Dilayı saçlarından tutarak odadan çıkarmıştı Dila telaşla silahını içerde unuttuğunu farkedince biraz daha ilerlemesine izin verdi lobiye yaklaştıkları an ani şekilde Welata dönüp kasıklarına kuvvetli bir tekme attı acının verdiği refleksle Welat Dilanın saçını bıraktı Dila o an hızla dışarı koştu ve bir kaç adam Welatı yakalamak için içeri daldı. İlyas otelden çıkan kadına kıyamadığı Dilasına baktı kaybetme korkusu sarınca farkediyor insan İlyas Dilanın saçının tek teline kıyamazdı elini doğrulttuğu silah birden indi otelden çıkınca yavaşlayan Dilaya baktı hızlı adımlarla yanına gidip kendine çekti ve gözünden bir yaş aktı. Bu kadını nasıl bırakmıştı nasıl bu kadar arasına mesafe koymuştu onu anlamayacak kadar nasıl uzak tutmuştu kendinden.

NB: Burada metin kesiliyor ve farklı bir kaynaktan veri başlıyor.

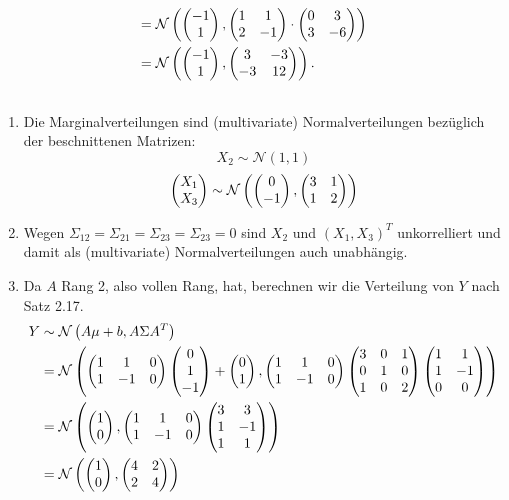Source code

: \documentclass[a4paper]{article}
\begin{document}
\begin{enumerate}
\begin{align*}
        &= \mathcal{N}\left( \left(\begin{matrix}-1 \\ 1\end{matrix}\right), \left(\begin{matrix}1 & 1 \\ 2 & -1\end{matrix}\right) \cdot \left(\begin{matrix}0 & 3 \\ 3 & -6\end{matrix}\right) \right)\\
        &= \mathcal{N}\left( \left(\begin{matrix}-1 \\ 1\end{matrix}\right), \left(\begin{matrix}3 & -3 \\ -3 & 12\end{matrix}\right) \right)\text{.}
    \end{align*}
\end{enumerate}

\subsection{}

\begin{enumerate}
    \item Die Marginalverteilungen sind (multivariate) Normalverteilungen bezüglich der beschnittenen Matrizen:
    \begin{equation*}
        X_2 \sim \mathcal{N}(1, 1)
    \end{equation*}
    \begin{equation*}
        \left(\begin{matrix}X_1 \\ X_3\end{matrix}\right) \sim \mathcal{N}\left(\left(\begin{matrix}0 \\ -1\end{matrix}\right), \left(\begin{matrix}3 & 1 \\ 1 & 2\end{matrix}\right)\right)
    \end{equation*}
    \item Wegen $\Sigma_{12} = \Sigma_{21} = \Sigma_{23} = \Sigma_{23} = 0$ sind $X_2$ und $(X_1, X_3)^T$ unkorrelliert und damit als (multivariate) Normalverteilungen auch unabhängig.
    \item Da $A$ Rang 2, also vollen Rang, hat, berechnen wir die Verteilung von $Y$ nach Satz 2.17.
    \begin{align*}
        Y &\sim \mathcal{N}\left( A \mu + b, A \Sigma A^T \right)\\
        &= \mathcal{N}\left( \left(\begin{matrix}1 & 1 & 0 \\ 1 & -1 & 0\end{matrix}\right) \left(\begin{matrix}0 \\ 1 \\ -1\end{matrix}\right) + \left(\begin{matrix}0 \\ 1\end{matrix}\right), \left(\begin{matrix}1 & 1 & 0 \\ 1 & -1 & 0\end{matrix}\right) \left(\begin{matrix}3 & 0 & 1 \\ 0 & 1 & 0 \\ 1 & 0 & 2\end{matrix}\right) \left(\begin{matrix}1 & 1 \\ 1 & -1 \\ 0 & 0\end{matrix}\right) \right)\\
        &= \mathcal{N}\left( \left(\begin{matrix}1 \\ 0\end{matrix}\right), \left(\begin{matrix}1 & 1 & 0 \\ 1 & -1 & 0\end{matrix}\right) \left(\begin{matrix} 3 & 3 \\ 1 & -1 \\ 1 & 1 \end{matrix}\right) \right)\\
        &= \mathcal{N}\left( \left(\begin{matrix}1 \\ 0\end{matrix}\right), \left(\begin{matrix}4 & 2 \\ 2 & 4\end{matrix}\right) \right)
    \end{align*}
\end{enumerate}
\end{document}
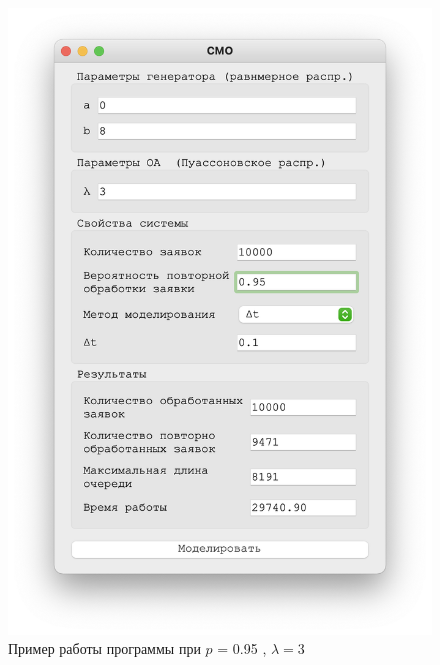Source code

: \begin{figure}[!htb]
\begin{minipage}{0.55\textwidth}
      \includegraphics[width=1\linewidth]{3-95-t}
    \end{minipage}
    \caption{Пример работы программы при $p$ = 0.95 , $\lambda = 3$}
 \end{figure}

Sıkıca sarıldığı kadını kendinden çekip vücuduna göz gezdirdi ve yüzüne baktığında içi yandı silahı beline koyup yüzünü avuçları içine aldı.
"Güzelim. İyi misin yaraladı mı seni?"
Dila İlyasın yüzüne bakmıyordu kafasını eğmiş ağlıyordu yeniden kanamaya başlayan yaraları şalıyla silip duruyordu ilk defa kendini bu kadar savunmasız hissetmişti ilk defa şimdi de ilk defa bu kadar güçsüzdü. İlerlemek isterken İlyas izin vermeyip kucakladı adamlar arabayı açınca Dilayı yanında ki koltuga koydu. Dila vücut direncini o kadar zorlamıştı ki İlyas geldiği an kendini bıraktı ve uyumaya çalıştı. Ilyas arabaya binmeden adamlarına bağırdı.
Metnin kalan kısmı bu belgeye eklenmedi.